* Available data
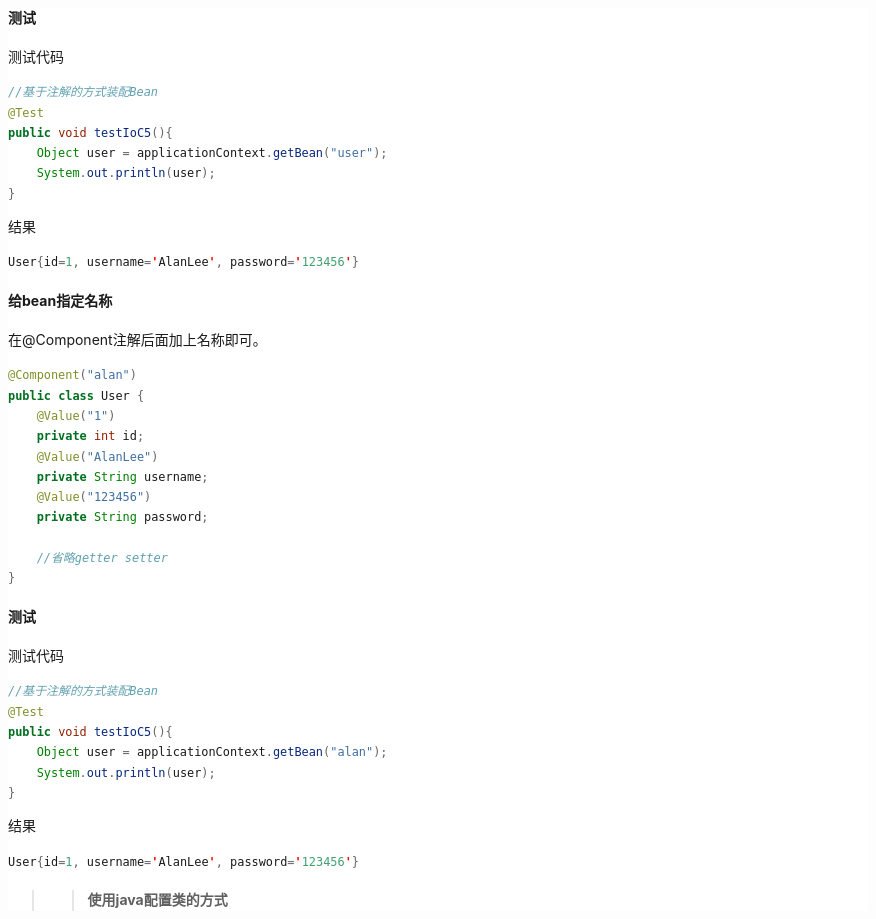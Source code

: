 #### 测试

测试代码

```java
//基于注解的方式装配Bean
@Test
public void testIoC5(){
    Object user = applicationContext.getBean("user");
    System.out.println(user);
}
```

结果

```java
User{id=1, username='AlanLee', password='123456'}
```

#### 给bean指定名称

在@Component注解后面加上名称即可。

```java
@Component("alan")
public class User {
    @Value("1")
    private int id;
    @Value("AlanLee")
    private String username;
    @Value("123456")
    private String password;
 
    //省略getter setter
}
```

#### 测试

测试代码

```java
//基于注解的方式装配Bean
@Test
public void testIoC5(){
    Object user = applicationContext.getBean("alan");
    System.out.println(user);
}
```

结果

```java
User{id=1, username='AlanLee', password='123456'}
```

> > #### 使用java配置类的方式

* Exercise aim
Exactly as written, restate the listing above with its pictures omitted.

* Answer for this exercise
Source code

: #### 测试

测试代码

```java
//基于注解的方式装配Bean
@Test
public void testIoC5(){
    Object user = applicationContext.getBean("user");
    System.out.println(user);
}
```

结果

```java
User{id=1, username='AlanLee', password='123456'}
```

#### 给bean指定名称

在@Component注解后面加上名称即可。

```java
@Component("alan")
public class User {
    @Value("1")
    private int id;
    @Value("AlanLee")
    private String username;
    @Value("123456")
    private String password;
 
    //省略getter setter
}
```

#### 测试

测试代码

```java
//基于注解的方式装配Bean
@Test
public void testIoC5(){
    Object user = applicationContext.getBean("alan");
    System.out.println(user);
}
```

结果

```java
User{id=1, username='AlanLee', password='123456'}
```

> > #### 使用java配置类的方式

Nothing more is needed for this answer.